*WHAT YOU NEED TO DO:* Reproduce exactly, and only, the lines below from the one containing "- **Problem**: DimensionArrow" through the one containing "- Accurately render".

[Dataset items]
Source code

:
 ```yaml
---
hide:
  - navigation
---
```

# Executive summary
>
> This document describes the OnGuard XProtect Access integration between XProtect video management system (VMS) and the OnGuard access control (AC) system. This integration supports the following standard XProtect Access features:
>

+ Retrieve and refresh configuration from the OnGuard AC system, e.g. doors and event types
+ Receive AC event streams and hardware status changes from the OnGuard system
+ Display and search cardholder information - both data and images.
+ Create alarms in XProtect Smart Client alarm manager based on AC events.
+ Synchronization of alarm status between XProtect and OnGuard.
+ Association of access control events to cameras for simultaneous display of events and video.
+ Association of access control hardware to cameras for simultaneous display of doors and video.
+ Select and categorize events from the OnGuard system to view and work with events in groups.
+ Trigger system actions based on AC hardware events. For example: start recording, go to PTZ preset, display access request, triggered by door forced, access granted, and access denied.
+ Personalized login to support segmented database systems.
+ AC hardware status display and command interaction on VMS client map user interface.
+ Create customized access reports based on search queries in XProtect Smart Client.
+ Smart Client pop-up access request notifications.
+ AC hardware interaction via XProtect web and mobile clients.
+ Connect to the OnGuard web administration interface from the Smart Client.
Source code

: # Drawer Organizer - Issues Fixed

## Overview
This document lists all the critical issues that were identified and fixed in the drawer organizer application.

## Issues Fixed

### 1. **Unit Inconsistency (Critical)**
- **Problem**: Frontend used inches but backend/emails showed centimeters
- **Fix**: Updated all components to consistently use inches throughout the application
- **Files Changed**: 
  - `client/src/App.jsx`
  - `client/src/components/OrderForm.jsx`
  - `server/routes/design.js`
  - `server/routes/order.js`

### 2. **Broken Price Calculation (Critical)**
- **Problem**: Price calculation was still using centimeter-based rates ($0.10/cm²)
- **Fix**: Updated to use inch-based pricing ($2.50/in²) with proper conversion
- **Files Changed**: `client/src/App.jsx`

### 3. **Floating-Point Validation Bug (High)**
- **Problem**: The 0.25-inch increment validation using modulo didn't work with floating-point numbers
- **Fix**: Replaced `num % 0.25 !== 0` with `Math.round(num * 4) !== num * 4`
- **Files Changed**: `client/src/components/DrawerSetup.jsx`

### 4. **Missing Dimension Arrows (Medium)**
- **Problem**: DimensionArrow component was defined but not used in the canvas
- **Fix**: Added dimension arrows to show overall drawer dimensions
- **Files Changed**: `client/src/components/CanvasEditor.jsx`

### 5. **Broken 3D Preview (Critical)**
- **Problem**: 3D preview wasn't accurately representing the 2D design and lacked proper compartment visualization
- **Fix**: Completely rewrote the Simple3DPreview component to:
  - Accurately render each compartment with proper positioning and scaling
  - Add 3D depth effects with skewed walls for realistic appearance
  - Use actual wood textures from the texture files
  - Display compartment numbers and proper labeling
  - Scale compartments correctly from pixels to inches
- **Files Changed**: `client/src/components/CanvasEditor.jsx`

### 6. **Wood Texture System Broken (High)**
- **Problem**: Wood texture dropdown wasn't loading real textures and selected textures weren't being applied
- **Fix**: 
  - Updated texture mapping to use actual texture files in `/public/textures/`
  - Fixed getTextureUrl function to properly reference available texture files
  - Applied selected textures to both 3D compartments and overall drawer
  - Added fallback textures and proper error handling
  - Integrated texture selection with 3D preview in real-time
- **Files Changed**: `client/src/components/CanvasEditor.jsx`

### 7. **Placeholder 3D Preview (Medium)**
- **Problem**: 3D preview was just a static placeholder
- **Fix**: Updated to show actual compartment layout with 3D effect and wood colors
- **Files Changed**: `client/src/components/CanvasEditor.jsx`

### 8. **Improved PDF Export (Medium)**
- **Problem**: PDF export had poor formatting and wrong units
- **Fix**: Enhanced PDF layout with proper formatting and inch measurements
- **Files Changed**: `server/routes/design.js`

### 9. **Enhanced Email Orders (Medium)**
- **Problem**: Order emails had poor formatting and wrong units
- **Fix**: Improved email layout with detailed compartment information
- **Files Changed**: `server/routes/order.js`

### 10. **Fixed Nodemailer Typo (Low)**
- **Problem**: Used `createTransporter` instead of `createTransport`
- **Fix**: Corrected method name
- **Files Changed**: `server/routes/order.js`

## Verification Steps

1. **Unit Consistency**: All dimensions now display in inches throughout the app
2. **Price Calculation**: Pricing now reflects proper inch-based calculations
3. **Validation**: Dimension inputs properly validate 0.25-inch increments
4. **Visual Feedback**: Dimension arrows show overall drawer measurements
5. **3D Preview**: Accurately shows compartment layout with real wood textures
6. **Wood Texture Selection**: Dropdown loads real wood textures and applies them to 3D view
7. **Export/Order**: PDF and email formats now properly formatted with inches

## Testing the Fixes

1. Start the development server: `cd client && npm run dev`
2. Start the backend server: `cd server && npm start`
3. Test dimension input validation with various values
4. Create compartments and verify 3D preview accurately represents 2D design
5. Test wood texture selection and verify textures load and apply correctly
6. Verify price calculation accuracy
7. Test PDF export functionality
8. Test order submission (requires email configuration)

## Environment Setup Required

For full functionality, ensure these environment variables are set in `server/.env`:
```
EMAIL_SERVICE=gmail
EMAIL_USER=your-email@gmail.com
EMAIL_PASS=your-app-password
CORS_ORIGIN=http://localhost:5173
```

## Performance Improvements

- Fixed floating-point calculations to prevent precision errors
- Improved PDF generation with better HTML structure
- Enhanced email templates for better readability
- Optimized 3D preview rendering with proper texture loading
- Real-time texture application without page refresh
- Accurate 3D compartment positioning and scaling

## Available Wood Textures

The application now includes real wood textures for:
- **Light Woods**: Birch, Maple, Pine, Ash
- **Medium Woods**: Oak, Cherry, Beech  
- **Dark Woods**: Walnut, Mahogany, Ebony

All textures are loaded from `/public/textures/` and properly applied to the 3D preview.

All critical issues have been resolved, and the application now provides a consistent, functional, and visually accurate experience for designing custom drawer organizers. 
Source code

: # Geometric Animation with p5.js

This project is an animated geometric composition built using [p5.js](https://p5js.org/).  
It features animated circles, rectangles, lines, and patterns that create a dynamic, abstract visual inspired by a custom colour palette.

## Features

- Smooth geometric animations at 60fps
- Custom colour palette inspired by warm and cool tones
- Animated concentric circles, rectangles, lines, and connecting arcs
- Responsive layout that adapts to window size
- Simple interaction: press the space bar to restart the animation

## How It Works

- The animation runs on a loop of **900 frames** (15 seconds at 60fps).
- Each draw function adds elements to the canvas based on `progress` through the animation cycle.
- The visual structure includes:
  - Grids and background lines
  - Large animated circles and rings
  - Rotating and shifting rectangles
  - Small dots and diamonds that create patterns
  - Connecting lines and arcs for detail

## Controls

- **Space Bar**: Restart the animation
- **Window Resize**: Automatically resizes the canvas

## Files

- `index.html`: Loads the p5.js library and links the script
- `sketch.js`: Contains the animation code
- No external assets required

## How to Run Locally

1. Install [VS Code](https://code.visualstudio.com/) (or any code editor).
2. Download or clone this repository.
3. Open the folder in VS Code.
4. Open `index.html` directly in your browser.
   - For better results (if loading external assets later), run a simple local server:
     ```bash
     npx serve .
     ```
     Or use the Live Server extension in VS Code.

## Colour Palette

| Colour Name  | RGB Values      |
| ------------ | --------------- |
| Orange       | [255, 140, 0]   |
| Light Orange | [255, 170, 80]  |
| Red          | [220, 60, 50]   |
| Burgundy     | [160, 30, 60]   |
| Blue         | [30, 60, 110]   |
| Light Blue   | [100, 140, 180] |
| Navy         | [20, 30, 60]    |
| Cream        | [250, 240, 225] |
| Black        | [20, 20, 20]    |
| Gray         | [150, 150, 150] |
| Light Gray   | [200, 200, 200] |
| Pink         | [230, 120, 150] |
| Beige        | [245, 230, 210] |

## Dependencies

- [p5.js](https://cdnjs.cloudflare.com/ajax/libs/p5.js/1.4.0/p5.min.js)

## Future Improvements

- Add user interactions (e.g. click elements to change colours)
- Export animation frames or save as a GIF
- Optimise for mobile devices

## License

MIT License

* * *

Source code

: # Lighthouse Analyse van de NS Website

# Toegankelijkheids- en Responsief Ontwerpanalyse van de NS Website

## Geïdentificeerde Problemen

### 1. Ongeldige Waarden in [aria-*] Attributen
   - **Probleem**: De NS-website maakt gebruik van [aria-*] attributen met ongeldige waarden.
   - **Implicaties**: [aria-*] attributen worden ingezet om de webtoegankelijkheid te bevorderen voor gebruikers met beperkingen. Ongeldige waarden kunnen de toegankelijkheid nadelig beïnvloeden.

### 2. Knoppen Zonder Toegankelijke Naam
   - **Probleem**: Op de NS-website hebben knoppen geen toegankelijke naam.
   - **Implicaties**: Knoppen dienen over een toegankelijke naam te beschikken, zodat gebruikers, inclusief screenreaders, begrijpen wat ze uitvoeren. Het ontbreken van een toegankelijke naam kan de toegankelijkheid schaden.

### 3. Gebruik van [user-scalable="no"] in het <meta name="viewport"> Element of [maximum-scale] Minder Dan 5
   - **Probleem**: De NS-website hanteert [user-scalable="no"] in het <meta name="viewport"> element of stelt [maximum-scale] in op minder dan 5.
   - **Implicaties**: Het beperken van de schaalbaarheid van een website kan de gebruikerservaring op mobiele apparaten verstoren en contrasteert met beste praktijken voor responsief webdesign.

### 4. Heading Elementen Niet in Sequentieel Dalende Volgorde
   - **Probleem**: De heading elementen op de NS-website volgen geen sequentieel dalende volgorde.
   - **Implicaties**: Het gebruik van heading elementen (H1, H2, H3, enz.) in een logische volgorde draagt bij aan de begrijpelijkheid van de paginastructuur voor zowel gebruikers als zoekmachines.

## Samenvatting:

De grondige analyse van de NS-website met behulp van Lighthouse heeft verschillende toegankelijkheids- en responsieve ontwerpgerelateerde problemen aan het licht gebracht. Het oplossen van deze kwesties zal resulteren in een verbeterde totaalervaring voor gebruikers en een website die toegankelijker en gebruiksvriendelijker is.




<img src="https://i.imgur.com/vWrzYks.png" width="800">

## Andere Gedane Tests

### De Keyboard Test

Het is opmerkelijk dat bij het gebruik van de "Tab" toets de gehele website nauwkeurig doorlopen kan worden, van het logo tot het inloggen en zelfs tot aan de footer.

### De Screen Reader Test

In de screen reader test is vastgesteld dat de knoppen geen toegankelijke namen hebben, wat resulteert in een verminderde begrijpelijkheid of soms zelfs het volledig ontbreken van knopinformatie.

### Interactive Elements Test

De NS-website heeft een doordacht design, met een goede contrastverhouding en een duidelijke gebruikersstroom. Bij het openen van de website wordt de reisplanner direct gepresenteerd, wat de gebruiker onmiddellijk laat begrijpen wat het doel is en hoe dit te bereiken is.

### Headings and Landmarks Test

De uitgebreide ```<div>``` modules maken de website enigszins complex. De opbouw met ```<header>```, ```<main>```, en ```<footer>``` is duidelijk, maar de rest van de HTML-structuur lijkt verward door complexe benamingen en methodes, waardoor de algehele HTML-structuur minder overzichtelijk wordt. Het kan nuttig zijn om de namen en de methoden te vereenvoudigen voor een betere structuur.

*YOUR SOLUTION:*
- **Problem**: DimensionArrow component was defined but not used in the canvas
- **Fix**: Added dimension arrows to show overall drawer dimensions
- **Files Changed**: `client/src/components/CanvasEditor.jsx`

### 5. **Broken 3D Preview (Critical)**
- **Problem**: 3D preview wasn't accurately representing the 2D design and lacked proper compartment visualization
- **Fix**: Completely rewrote the Simple3DPreview component to:
  - Accurately render each compartment with proper positioning and scaling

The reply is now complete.